The last six months or so, I have been working on a project to compare the performance of C, assembly, and Forth on the 65C02. This week I finally finished everything and published the results on my website. A few days later, the project was featured on Hackaday!
To compare the performance between the languages, I made a simple game called Robot Game in Python in order to have something to port. The C version is compiled with CC65 and the Forth version with Tali Forth 2. There are two assembly versions. One is plain 65C02 assembly using the X register as a data stack and the other uses the Assembly Optimizer I have been working on to get slightly better performance by putting locals in zero page at fixed addresses. All four version of the game work in my JavaScript-based emulator and can be played on my website. The source code for all the versions of the game, the emulator, and optimizer are now on my GitHub page.

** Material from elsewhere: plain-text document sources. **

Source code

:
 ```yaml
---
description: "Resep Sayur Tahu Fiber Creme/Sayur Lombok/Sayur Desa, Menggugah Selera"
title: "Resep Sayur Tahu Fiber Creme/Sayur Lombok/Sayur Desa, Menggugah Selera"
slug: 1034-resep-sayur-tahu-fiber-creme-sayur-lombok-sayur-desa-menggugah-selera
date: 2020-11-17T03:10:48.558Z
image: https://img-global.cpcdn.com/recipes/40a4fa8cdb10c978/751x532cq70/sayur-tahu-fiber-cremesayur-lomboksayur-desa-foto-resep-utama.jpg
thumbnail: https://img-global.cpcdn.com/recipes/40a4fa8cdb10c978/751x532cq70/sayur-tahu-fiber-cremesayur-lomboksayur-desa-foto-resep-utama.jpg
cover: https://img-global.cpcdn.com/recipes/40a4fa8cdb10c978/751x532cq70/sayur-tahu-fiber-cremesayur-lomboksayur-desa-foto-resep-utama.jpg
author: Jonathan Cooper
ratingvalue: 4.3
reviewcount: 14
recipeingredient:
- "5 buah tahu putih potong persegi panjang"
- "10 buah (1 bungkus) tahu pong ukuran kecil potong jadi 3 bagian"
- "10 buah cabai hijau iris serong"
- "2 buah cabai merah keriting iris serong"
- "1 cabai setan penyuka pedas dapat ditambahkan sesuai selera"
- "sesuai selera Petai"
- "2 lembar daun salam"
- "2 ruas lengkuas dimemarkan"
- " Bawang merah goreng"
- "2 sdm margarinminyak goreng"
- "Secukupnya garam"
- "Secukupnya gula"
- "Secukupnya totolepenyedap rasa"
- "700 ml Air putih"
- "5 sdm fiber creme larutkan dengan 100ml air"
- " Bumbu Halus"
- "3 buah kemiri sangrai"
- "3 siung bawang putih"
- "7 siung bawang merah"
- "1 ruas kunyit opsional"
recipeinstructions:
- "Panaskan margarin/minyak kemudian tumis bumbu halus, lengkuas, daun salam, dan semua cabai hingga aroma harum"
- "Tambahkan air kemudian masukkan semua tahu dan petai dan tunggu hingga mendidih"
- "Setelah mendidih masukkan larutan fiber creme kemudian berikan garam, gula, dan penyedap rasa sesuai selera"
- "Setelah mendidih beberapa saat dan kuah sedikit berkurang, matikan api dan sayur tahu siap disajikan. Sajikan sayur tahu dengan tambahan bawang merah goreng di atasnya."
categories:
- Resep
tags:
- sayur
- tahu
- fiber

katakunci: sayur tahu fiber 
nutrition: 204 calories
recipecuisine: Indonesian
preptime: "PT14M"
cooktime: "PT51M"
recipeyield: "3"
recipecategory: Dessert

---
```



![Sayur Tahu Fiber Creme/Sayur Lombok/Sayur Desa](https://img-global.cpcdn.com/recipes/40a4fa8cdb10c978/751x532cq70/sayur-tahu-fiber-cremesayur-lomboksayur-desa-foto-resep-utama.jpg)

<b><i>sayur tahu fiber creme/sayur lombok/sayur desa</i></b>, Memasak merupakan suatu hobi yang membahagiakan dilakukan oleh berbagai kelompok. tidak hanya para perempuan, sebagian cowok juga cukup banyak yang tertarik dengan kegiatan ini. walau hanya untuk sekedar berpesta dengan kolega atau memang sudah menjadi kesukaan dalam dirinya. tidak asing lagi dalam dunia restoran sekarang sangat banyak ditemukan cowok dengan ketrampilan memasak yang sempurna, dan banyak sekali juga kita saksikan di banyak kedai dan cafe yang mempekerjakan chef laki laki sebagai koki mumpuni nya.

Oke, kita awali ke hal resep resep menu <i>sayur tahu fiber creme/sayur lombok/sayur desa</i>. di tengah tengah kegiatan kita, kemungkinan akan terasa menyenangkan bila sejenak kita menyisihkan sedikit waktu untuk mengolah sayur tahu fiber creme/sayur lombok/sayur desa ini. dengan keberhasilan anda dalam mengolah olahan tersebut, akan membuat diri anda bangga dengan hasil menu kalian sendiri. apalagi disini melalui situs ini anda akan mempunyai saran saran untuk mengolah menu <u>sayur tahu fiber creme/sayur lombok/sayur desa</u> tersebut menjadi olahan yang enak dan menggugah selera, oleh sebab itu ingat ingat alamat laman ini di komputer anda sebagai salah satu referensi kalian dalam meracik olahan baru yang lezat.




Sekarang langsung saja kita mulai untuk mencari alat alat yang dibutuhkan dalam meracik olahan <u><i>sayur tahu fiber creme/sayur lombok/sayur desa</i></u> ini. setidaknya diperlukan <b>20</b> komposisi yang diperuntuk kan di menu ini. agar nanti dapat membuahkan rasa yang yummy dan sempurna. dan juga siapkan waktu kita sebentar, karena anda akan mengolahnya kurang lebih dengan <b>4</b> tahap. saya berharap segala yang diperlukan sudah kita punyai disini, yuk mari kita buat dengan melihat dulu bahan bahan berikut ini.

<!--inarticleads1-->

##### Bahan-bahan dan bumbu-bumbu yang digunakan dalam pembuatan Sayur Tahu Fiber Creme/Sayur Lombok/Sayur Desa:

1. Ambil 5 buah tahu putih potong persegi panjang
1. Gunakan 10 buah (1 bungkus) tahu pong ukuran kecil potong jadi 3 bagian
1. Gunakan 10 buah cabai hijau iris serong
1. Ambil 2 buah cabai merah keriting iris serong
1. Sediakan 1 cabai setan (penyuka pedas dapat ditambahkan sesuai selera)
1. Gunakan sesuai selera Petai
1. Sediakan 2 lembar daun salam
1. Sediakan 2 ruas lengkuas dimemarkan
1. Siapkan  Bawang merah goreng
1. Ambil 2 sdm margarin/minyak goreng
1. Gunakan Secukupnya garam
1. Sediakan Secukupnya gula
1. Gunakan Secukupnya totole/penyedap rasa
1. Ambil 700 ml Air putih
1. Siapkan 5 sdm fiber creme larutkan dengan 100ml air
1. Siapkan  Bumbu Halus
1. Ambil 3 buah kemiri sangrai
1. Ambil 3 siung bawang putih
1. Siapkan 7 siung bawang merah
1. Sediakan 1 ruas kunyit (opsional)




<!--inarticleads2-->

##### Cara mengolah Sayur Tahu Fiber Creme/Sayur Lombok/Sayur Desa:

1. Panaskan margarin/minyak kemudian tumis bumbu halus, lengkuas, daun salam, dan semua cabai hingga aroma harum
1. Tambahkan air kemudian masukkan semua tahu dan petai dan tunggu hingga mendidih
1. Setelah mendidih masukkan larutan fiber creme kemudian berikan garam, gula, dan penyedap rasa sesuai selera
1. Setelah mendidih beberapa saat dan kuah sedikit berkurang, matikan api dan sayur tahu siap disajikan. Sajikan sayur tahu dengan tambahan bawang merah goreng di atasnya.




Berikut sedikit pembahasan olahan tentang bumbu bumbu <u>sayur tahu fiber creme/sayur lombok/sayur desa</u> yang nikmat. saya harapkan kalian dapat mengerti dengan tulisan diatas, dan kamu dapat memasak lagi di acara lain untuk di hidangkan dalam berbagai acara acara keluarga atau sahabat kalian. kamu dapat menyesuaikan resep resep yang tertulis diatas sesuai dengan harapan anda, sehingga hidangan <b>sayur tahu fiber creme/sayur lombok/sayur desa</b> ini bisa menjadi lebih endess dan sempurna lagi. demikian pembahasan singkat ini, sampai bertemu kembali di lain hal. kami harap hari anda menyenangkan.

Porting the four games was a challenge and also a lot of fun! I learned a lot about how C and especially Forth work internally. After I had the games ported, I looked at 28 different tasks the game does internally and compared performance across languages. Here are the results where traditional assembly is normalized at 100%:
The optimizer adds up to 10% performance and 25% in one very short routine. C was about 2-3 times slower than regular assembly in the tests and Forth was usually around 10-20 times slower. One of the really interesting things was figuring out why Forth is so much slower despite Forth fans claiming it's much better than C.